* Work to complete
Give the number of lines in the data that contain "might", and nothing more.

Records contained in a dataset:
══════

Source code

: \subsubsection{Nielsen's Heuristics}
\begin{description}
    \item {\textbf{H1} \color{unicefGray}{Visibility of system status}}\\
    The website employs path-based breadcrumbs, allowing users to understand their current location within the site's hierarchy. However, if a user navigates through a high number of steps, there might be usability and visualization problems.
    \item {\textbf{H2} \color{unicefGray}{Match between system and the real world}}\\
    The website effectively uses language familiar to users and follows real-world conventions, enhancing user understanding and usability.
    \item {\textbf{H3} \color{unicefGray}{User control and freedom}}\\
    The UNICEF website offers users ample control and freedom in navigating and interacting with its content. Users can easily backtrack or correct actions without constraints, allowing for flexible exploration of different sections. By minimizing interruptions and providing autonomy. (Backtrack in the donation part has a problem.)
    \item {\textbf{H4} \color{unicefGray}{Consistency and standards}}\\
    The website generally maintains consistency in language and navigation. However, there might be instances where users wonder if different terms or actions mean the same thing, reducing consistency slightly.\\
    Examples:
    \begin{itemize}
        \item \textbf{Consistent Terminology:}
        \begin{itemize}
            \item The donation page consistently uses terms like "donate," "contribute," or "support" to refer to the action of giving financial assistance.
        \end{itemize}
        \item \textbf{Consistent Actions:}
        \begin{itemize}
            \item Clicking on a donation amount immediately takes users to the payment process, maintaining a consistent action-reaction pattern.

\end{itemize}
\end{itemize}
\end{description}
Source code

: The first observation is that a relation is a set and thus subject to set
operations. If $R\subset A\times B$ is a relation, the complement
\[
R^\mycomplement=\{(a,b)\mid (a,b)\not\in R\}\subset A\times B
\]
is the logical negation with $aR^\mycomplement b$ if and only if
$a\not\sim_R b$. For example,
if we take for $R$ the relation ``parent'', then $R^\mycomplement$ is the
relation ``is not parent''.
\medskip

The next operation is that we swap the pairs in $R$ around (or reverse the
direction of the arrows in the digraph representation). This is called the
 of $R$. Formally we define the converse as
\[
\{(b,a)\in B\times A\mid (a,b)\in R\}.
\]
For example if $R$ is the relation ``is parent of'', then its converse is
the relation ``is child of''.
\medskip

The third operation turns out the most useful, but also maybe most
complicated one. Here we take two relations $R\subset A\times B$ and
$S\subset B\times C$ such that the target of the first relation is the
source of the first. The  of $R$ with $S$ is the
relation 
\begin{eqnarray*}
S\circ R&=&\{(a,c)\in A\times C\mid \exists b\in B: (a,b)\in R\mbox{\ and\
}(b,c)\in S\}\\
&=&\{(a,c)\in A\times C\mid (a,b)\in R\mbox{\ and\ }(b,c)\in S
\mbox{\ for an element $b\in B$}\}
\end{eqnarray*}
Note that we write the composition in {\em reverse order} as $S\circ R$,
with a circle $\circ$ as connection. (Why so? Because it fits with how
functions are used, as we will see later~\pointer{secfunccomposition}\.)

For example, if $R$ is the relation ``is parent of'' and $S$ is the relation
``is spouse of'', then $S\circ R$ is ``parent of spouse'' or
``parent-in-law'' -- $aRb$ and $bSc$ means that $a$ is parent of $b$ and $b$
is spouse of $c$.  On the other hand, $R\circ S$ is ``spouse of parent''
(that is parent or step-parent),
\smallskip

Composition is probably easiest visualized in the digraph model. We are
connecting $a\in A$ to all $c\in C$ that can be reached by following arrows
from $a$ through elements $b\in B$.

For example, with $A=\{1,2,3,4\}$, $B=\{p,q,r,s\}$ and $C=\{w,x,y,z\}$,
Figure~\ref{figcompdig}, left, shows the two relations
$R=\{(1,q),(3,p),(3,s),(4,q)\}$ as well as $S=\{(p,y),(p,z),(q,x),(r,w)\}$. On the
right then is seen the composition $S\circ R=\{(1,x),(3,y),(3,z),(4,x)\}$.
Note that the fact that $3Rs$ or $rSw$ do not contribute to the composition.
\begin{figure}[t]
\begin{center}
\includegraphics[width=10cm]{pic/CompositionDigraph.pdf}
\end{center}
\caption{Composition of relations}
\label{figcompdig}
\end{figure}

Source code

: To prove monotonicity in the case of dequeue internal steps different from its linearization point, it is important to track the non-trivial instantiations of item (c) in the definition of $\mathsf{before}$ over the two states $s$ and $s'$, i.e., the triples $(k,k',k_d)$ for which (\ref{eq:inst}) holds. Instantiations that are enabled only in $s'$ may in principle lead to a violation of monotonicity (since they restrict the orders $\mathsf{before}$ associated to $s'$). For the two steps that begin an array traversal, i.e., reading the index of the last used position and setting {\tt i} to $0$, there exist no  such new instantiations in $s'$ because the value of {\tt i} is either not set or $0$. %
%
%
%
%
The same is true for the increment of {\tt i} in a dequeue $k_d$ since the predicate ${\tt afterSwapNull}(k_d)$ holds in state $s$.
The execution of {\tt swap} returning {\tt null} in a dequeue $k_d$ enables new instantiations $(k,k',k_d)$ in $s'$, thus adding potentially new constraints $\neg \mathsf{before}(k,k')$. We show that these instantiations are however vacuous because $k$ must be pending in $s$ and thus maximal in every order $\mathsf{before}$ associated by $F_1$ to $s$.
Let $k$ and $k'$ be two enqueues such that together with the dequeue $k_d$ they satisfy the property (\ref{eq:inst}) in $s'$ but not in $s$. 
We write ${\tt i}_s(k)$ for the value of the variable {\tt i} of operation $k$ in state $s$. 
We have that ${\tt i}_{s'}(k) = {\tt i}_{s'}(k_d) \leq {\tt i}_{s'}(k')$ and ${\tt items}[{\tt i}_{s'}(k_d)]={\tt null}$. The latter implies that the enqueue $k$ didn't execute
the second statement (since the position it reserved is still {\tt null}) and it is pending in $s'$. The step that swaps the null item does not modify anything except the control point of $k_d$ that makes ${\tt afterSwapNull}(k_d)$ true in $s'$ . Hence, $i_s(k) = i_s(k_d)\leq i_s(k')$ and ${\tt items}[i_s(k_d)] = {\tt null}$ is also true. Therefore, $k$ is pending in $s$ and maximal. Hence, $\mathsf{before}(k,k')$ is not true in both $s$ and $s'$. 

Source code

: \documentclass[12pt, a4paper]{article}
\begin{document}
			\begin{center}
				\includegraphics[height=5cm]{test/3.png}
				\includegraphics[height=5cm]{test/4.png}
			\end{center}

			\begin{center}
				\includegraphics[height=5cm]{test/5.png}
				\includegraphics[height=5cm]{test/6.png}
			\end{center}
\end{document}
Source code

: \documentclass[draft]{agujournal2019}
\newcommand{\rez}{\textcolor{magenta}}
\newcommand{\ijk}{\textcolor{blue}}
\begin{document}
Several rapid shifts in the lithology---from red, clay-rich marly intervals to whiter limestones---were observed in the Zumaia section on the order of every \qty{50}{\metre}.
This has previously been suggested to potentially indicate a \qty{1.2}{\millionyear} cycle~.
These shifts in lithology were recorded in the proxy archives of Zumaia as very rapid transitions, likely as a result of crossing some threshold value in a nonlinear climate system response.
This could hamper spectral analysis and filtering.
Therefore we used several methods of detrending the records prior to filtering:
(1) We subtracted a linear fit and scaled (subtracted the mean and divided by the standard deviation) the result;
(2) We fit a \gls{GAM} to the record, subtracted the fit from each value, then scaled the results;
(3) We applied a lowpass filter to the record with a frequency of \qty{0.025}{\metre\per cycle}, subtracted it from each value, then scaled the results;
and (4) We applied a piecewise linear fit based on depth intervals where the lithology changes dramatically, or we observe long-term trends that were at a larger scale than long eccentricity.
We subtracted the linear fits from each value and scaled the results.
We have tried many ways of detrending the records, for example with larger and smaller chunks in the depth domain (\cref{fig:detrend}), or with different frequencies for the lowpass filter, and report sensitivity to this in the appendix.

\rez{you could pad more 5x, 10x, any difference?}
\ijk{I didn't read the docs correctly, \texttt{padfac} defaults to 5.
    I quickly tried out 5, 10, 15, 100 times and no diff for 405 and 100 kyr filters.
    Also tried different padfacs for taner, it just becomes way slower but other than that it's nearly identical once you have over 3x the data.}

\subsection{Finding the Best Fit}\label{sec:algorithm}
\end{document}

══════

* Response
2